第4話 第11島

 人が行き交う港町ジルから東に10分ほど歩くと倉庫街があり、端に小屋があると手紙には記されていた。

 

 「あの」

 小屋に入ると、すぐにカウンターがあり、人が腕を組んで座っていた。

 声をかけると、ぎょろりとした目に大きな鼻の、昔話に出てくるトロルのような顔がこちらを向いた。

 

「僕ら、この手紙を見てきたんですが」

 トロルは手紙を受け取ると、文面を検めた。再びぎょろりとこちらに視線を向けると、かすれた声で尋ねてきた。


「すぐに出ますか」

 見た目にそぐわず紳士的な対応だった。


「はい、できれば早いほうが」

「では、こちらに」


 トロルはカウンターから出てくると、曲がった腰に腕をあて、海の方に向かって歩き出した。


「あなたは……」

「私はアルフォンスと申します。シリル様から、この小屋とあの島の管理を任されています」


 どうやら、トロル改め、アルフォンスは祖父と面識があるようである。

 セリムは祖父と長い時間を共有してきたと思っていたが、知らないこともあったようだ。祖父の知らない一面を垣間見た気がして、なぜか悔しく思った。


「シリル・コルマールが亡くなったのはご存知ですか」

「はい、昨日の新聞で知りました。なので、近々、あなたが現れると思っていました。
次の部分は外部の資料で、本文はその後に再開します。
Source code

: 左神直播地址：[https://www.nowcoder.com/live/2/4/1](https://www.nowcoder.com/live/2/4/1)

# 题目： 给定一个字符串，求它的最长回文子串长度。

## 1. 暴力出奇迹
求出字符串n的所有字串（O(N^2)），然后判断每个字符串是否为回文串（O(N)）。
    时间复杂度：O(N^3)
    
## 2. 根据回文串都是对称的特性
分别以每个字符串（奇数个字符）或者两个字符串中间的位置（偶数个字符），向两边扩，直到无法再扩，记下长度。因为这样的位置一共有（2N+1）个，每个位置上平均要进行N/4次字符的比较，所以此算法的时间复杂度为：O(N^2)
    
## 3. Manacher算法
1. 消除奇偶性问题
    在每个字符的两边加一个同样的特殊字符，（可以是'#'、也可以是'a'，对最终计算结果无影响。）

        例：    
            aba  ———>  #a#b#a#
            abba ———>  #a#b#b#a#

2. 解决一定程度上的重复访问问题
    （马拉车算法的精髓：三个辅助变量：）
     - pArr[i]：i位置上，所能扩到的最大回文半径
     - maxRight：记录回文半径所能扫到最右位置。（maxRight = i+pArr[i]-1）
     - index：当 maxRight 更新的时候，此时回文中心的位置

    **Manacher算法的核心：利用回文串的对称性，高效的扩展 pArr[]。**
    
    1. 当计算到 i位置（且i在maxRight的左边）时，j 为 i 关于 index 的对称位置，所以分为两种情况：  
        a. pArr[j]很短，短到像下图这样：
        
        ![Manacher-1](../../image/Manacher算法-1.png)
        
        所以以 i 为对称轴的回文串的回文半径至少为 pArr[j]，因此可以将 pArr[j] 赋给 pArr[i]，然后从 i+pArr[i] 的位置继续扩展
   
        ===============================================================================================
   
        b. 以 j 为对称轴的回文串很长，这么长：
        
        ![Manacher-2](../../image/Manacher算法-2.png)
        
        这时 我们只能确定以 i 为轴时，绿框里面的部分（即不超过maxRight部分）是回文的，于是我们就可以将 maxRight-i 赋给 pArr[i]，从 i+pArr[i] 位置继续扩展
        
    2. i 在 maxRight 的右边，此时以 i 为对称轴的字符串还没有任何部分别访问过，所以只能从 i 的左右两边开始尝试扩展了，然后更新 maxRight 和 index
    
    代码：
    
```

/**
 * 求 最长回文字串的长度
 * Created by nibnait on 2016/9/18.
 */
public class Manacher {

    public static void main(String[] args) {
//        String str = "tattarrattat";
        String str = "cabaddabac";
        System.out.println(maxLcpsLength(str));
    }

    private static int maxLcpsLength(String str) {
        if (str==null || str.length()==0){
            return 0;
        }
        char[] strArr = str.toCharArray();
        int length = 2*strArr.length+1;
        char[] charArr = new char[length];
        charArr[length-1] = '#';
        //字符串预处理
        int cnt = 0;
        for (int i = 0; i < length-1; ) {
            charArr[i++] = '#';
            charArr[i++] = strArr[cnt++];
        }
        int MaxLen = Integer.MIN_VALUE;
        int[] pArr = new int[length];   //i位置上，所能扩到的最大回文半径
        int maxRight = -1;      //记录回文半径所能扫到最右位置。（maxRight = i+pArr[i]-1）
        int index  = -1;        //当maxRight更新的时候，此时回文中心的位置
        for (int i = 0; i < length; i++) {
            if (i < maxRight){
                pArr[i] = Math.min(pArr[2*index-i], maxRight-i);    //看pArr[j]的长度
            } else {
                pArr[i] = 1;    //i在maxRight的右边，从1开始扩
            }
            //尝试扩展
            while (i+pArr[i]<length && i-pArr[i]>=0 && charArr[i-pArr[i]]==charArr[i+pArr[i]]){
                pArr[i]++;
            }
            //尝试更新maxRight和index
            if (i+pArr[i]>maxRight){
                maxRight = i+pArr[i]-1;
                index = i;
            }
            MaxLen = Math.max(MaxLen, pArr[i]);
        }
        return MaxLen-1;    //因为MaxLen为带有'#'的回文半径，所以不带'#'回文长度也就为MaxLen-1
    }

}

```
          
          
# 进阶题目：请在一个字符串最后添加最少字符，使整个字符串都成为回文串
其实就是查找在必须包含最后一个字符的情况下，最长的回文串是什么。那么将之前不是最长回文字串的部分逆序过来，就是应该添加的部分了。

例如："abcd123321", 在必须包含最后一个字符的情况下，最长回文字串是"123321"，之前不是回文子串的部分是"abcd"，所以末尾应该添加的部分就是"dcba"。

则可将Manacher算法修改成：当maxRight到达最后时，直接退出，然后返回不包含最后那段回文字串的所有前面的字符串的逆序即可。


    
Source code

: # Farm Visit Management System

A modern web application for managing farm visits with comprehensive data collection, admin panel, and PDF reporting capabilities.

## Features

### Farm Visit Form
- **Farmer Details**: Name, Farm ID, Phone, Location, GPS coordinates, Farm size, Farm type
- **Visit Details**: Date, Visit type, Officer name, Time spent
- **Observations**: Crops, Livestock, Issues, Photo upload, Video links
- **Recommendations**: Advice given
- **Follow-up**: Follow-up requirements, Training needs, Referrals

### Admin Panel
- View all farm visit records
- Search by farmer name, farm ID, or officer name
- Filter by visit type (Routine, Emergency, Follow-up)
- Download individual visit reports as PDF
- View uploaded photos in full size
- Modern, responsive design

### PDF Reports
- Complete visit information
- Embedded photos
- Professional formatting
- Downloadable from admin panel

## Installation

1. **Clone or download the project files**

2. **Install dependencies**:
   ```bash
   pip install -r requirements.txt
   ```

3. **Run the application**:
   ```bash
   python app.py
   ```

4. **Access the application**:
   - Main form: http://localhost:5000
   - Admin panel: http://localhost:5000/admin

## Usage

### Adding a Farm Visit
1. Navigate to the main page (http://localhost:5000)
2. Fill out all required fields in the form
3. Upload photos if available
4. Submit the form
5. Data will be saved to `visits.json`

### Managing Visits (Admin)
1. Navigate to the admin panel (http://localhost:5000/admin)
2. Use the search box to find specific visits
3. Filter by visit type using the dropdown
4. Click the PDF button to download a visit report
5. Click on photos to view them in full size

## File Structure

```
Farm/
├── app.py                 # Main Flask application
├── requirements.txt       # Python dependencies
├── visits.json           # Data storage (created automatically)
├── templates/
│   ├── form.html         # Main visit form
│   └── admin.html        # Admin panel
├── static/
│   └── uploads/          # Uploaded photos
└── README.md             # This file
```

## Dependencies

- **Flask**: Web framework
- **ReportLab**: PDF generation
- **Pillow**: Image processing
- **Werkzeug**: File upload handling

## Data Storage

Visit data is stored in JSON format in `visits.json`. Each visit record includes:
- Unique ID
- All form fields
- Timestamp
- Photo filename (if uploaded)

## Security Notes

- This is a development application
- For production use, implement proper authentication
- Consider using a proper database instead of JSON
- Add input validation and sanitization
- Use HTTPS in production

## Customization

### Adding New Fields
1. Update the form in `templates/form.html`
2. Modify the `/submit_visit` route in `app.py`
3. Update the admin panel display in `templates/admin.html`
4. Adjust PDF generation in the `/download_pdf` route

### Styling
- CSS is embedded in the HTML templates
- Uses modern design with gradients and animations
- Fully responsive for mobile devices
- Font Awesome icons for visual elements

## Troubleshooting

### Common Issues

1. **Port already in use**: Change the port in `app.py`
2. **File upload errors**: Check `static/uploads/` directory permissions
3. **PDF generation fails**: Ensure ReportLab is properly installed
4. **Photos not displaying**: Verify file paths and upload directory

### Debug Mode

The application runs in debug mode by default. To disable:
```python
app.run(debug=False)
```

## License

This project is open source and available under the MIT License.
セリム様」


 感情のわからない表情で、そう告げられた。

 名前も告げていないのに、セリムの名を知っている。

 セリムは、ゴクリと唾を飲み込むと、もう逃げることはできないのだと、腹をくくった。


「ノエル、本当にいいのか」

 振り向きざまに後ろにいたノエルに尋ねると、鍋をひとつは抱えて、もうひとつは被って、目を丸くしていた。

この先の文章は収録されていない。